### Description of the task
An exact transcription of all the entries is needed; pictures stay out.
(Supplied data)
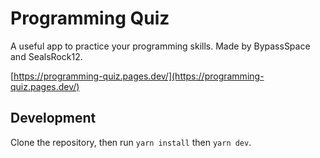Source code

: # Programming Quiz

A useful app to practice your programming skills. Made by BypassSpace and SealsRock12.

[https://programming-quiz.pages.dev/](https://programming-quiz.pages.dev/)

## Development

Clone the repository, then run `yarn install` then `yarn dev`.
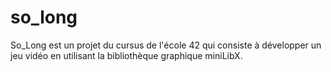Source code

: # so_long
So_Long est un projet du cursus de l'école 42 qui consiste à développer un jeu vidéo en utilisant la bibliothèque graphique miniLibX.
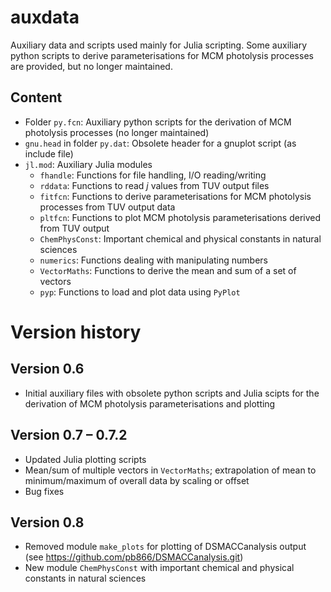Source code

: auxdata
=======

Auxiliary data and scripts used mainly for Julia scripting. Some auxiliary python
scripts to derive parameterisations for MCM photolysis processes are provided,
but no longer maintained.

Content
-------

- Folder `py.fcn`: Auxiliary python scripts for the derivation of MCM photolysis processes
  (no longer maintained)
- `gnu.head` in folder `py.dat`: Obsolete header for a gnuplot script (as include file)
- `jl.mod`: Auxiliary Julia modules
  - `fhandle`: Functions for file handling, I/O reading/writing
  - `rddata`: Functions to read _j_ values from TUV output files
  - `fitfcn`: Functions to derive parameterisations for MCM photolysis processes from TUV output data
  - `pltfcn`: Functions to plot MCM photolysis parameterisations derived from TUV output
  - `ChemPhysConst`: Important chemical and physical constants in natural sciences
  - `numerics`: Functions dealing with manipulating numbers
  - `VectorMaths`: Functions to derive the mean and sum of a set of vectors
  - `pyp`: Functions to load and plot data using `PyPlot`


Version history
===============

Version 0.6
-----------
- Initial auxiliary files with obsolete python scripts and Julia scipts for the derivation of MCM photolysis parameterisations and plotting

Version 0.7 – 0.7.2
-------------------
- Updated Julia plotting scripts
- Mean/sum of multiple vectors in `VectorMaths`; extrapolation of mean to minimum/maximum of overall data by scaling or offset
- Bug fixes

Version 0.8
-----------
- Removed module `make_plots` for plotting of DSMACCanalysis output (see https://github.com/pb866/DSMACCanalysis.git)
- New module `ChemPhysConst` with important chemical and physical constants in natural sciences
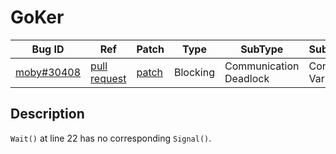 
# GoKer

| Bug ID|  Ref | Patch | Type | SubType | SubsubType |
| ----  | ---- | ----  | ---- | ---- | ---- |
|[moby#30408]|[pull request]|[patch]| Blocking | Communication Deadlock | Condition Variable |

[moby#30408]:(moby30408_test.go)
[patch]:https://github.com/moby/moby/pull/30408/files
[pull request]:https://github.com/moby/moby/pull/30408
 
## Description

`Wait()` at line 22 has no corresponding `Signal()`.

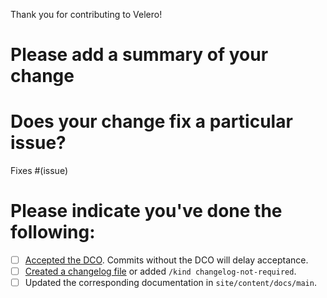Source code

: Thank you for contributing to Velero!

# Please add a summary of your change

# Does your change fix a particular issue?

Fixes #(issue)

# Please indicate you've done the following:

- [ ] [Accepted the DCO](https://velero.io/docs/v1.5/code-standards/#dco-sign-off). Commits without the DCO will delay acceptance.
- [ ] [Created a changelog file](https://velero.io/docs/v1.5/code-standards/#adding-a-changelog) or added `/kind changelog-not-required`.
- [ ] Updated the corresponding documentation in `site/content/docs/main`.
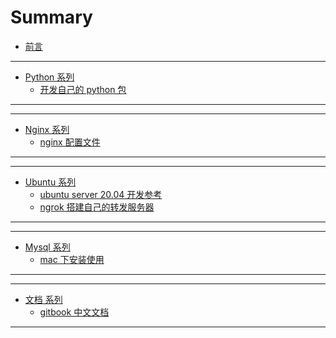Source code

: # Summary

- [前言](README.md)

---

<!-- python编程开发 -->

- [Python 系列](python/README.md)
  - [开发自己的 python 包](./python/package.md)

---

---

<!-- nginx 系列 -->

- [Nginx 系列](nginx/README.md)
  - [nginx 配置文件](./nginx/nginx-setting.md)

---

---

<!-- Ubuntu 系列 -->

- [Ubuntu 系列](ubuntu/README.md)
  - [ubuntu server 20.04 开发参考](ubuntu/ubuntu-server.md)
  - [ngrok 搭建自己的转发服务器](ubuntu/ngrok-server.md)

---

---

<!-- Mysql -->

- [Mysql 系列](mysql/README.md)
  - [mac 下安装使用](mysql/mac下安装使用mysql.md)

---

---

<!-- 文档 -->

- [文档 系列](books/README.md)
  - [gitbook 中文文档](https://chrisniael.gitbooks.io/gitbook-documentation/content/index.html)

---
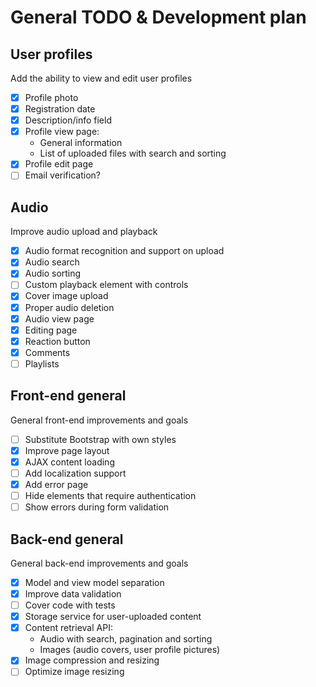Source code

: # General TODO & Development plan

## User profiles

Add the ability to view and edit user profiles

- [x] Profile photo
- [x] Registration date
- [x] Description/info field
- [x] Profile view page:
    * General information
    * List of uploaded files with search and sorting
- [x] Profile edit page
- [ ] Email verification?

## Audio

Improve audio upload and playback

- [x] Audio format recognition and support on upload
- [x] Audio search
- [x] Audio sorting
- [ ] Custom playback element with controls
- [x] Cover image upload
- [x] Proper audio deletion
- [x] Audio view page
- [x] Editing page
- [x] Reaction button
- [x] Comments
- [ ] Playlists

## Front-end general

General front-end improvements and goals

- [ ] Substitute Bootstrap with own styles
- [x] Improve page layout
- [x] AJAX content loading
- [ ] Add localization support
- [x] Add error page
- [ ] Hide elements that require authentication
- [ ] Show errors during form validation

## Back-end general

General back-end improvements and goals

- [x] Model and view model separation
- [x] Improve data validation
- [ ] Cover code with tests
- [x] Storage service for user-uploaded content
- [x] Content retrieval API:
    * Audio with search, pagination and sorting
    * Images (audio covers, user profile pictures)
- [x] Image compression and resizing
- [ ] Optimize image resizing
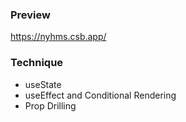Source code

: ### Preview
https://nyhms.csb.app/

### Technique
+ useState
+ useEffect and Conditional Rendering
+ Prop Drilling
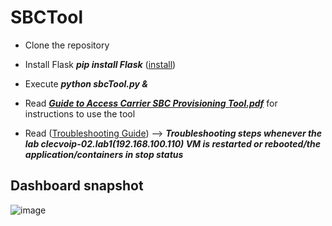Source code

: # SBCTool



* Clone the repository
* Install Flask ***pip install Flask***  ([install](http://flask.pocoo.org/docs/0.12/installation/))
* Execute ***python sbcTool.py &***

* Read ***[Guide to Access  Carrier SBC Provisioning Tool.pdf](https://github.com/cfernando3/SBCTool/blob/master/SBCWebAppTool/Guide%20to%20Access%20%20Carrier%20SBC%20Provisioning%20Tool.pdf)***  for instructions to use the tool 

* Read ([Troubleshooting Guide](https://github.com/cfernando3/SBCTool/blob/master/Troubleshooting%20Guide%20.pdf)) --> ***Troubleshooting steps whenever the lab clecvoip-02.lab1(192.168.100.110) VM is restarted or rebooted/the application/containers in stop status***

## Dashboard snapshot

![image](https://user-images.githubusercontent.com/36050047/39837647-12cd08b2-53a5-11e8-99bb-4b81859193b1.png)

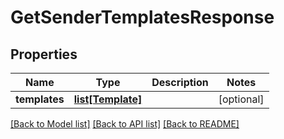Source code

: # GetSenderTemplatesResponse

## Properties
Name | Type | Description | Notes
------------ | ------------- | ------------- | -------------
**templates** | [**list[Template]**](Template.md) |  | [optional] 

[[Back to Model list]](../README.md#documentation-for-models) [[Back to API list]](../README.md#documentation-for-api-endpoints) [[Back to README]](../README.md)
(End Supplied data)
### Task answer
Source code

: # Programming Quiz

A useful app to practice your programming skills. Made by BypassSpace and SealsRock12.

[https://programming-quiz.pages.dev/](https://programming-quiz.pages.dev/)

## Development

Clone the repository, then run `yarn install` then `yarn dev`.
Source code

: # so_long
So_Long est un projet du cursus de l'école 42 qui consiste à développer un jeu vidéo en utilisant la bibliothèque graphique miniLibX.
Source code

: auxdata
=======

Auxiliary data and scripts used mainly for Julia scripting. Some auxiliary python
scripts to derive parameterisations for MCM photolysis processes are provided,
but no longer maintained.

Content
-------

- Folder `py.fcn`: Auxiliary python scripts for the derivation of MCM photolysis processes
  (no longer maintained)
- `gnu.head` in folder `py.dat`: Obsolete header for a gnuplot script (as include file)
- `jl.mod`: Auxiliary Julia modules
  - `fhandle`: Functions for file handling, I/O reading/writing
  - `rddata`: Functions to read _j_ values from TUV output files
  - `fitfcn`: Functions to derive parameterisations for MCM photolysis processes from TUV output data
  - `pltfcn`: Functions to plot MCM photolysis parameterisations derived from TUV output
  - `ChemPhysConst`: Important chemical and physical constants in natural sciences
  - `numerics`: Functions dealing with manipulating numbers
  - `VectorMaths`: Functions to derive the mean and sum of a set of vectors
  - `pyp`: Functions to load and plot data using `PyPlot`


Version history
===============

Version 0.6
-----------
- Initial auxiliary files with obsolete python scripts and Julia scipts for the derivation of MCM photolysis parameterisations and plotting

Version 0.7 – 0.7.2
-------------------
- Updated Julia plotting scripts
- Mean/sum of multiple vectors in `VectorMaths`; extrapolation of mean to minimum/maximum of overall data by scaling or offset
- Bug fixes

Version 0.8
-----------
- Removed module `make_plots` for plotting of DSMACCanalysis output (see https://github.com/pb866/DSMACCanalysis.git)
- New module `ChemPhysConst` with important chemical and physical constants in natural sciences
# GoKer

| Bug ID|  Ref | Patch | Type | SubType | SubsubType |
| ----  | ---- | ----  | ---- | ---- | ---- |
|[moby#30408]|[pull request]|[patch]| Blocking | Communication Deadlock | Condition Variable |

[moby#30408]:(moby30408_test.go)
[patch]:https://github.com/moby/moby/pull/30408/files
[pull request]:https://github.com/moby/moby/pull/30408
 
## Description

`Wait()` at line 22 has no corresponding `Signal()`.

Source code

: Thank you for contributing to Velero!

# Please add a summary of your change

# Does your change fix a particular issue?

Fixes #(issue)

# Please indicate you've done the following:

- [ ] [Accepted the DCO](https://velero.io/docs/v1.5/code-standards/#dco-sign-off). Commits without the DCO will delay acceptance.
- [ ] [Created a changelog file](https://velero.io/docs/v1.5/code-standards/#adding-a-changelog) or added `/kind changelog-not-required`.
- [ ] Updated the corresponding documentation in `site/content/docs/main`.
Source code

: # Summary

- [前言](README.md)

---

<!-- python编程开发 -->

- [Python 系列](python/README.md)
  - [开发自己的 python 包](./python/package.md)

---

---

<!-- nginx 系列 -->

- [Nginx 系列](nginx/README.md)
  - [nginx 配置文件](./nginx/nginx-setting.md)

---

---

<!-- Ubuntu 系列 -->

- [Ubuntu 系列](ubuntu/README.md)
  - [ubuntu server 20.04 开发参考](ubuntu/ubuntu-server.md)
  - [ngrok 搭建自己的转发服务器](ubuntu/ngrok-server.md)

---

---

<!-- Mysql -->

- [Mysql 系列](mysql/README.md)
  - [mac 下安装使用](mysql/mac下安装使用mysql.md)

---

---

<!-- 文档 -->

- [文档 系列](books/README.md)
  - [gitbook 中文文档](https://chrisniael.gitbooks.io/gitbook-documentation/content/index.html)

---
Source code

: # General TODO & Development plan

## User profiles

Add the ability to view and edit user profiles

- [x] Profile photo
- [x] Registration date
- [x] Description/info field
- [x] Profile view page:
    * General information
    * List of uploaded files with search and sorting
- [x] Profile edit page
- [ ] Email verification?

## Audio

Improve audio upload and playback

- [x] Audio format recognition and support on upload
- [x] Audio search
- [x] Audio sorting
- [ ] Custom playback element with controls
- [x] Cover image upload
- [x] Proper audio deletion
- [x] Audio view page
- [x] Editing page
- [x] Reaction button
- [x] Comments
- [ ] Playlists

## Front-end general

General front-end improvements and goals

- [ ] Substitute Bootstrap with own styles
- [x] Improve page layout
- [x] AJAX content loading
- [ ] Add localization support
- [x] Add error page
- [ ] Hide elements that require authentication
- [ ] Show errors during form validation

## Back-end general

General back-end improvements and goals

- [x] Model and view model separation
- [x] Improve data validation
- [ ] Cover code with tests
- [x] Storage service for user-uploaded content
- [x] Content retrieval API:
    * Audio with search, pagination and sorting
    * Images (audio covers, user profile pictures)
- [x] Image compression and resizing
- [ ] Optimize image resizing
Source code

: ### Preview
https://nyhms.csb.app/

### Technique
+ useState
+ useEffect and Conditional Rendering
+ Prop Drilling
Source code

: # SBCTool



* Clone the repository
* Install Flask ***pip install Flask***  ([install](http://flask.pocoo.org/docs/0.12/installation/))
* Execute ***python sbcTool.py &***

* Read ***[Guide to Access  Carrier SBC Provisioning Tool.pdf](https://github.com/cfernando3/SBCTool/blob/master/SBCWebAppTool/Guide%20to%20Access%20%20Carrier%20SBC%20Provisioning%20Tool.pdf)***  for instructions to use the tool 

* Read ([Troubleshooting Guide](https://github.com/cfernando3/SBCTool/blob/master/Troubleshooting%20Guide%20.pdf)) --> ***Troubleshooting steps whenever the lab clecvoip-02.lab1(192.168.100.110) VM is restarted or rebooted/the application/containers in stop status***

## Dashboard snapshot

![image](https://user-images.githubusercontent.com/36050047/39837647-12cd08b2-53a5-11e8-99bb-4b81859193b1.png)

Source code

: # GetSenderTemplatesResponse

## Properties
Name | Type | Description | Notes
------------ | ------------- | ------------- | -------------
**templates** | [**list[Template]**](Template.md) |  | [optional] 

[[Back to Model list]](../README.md#documentation-for-models) [[Back to API list]](../README.md#documentation-for-api-endpoints) [[Back to README]](../README.md)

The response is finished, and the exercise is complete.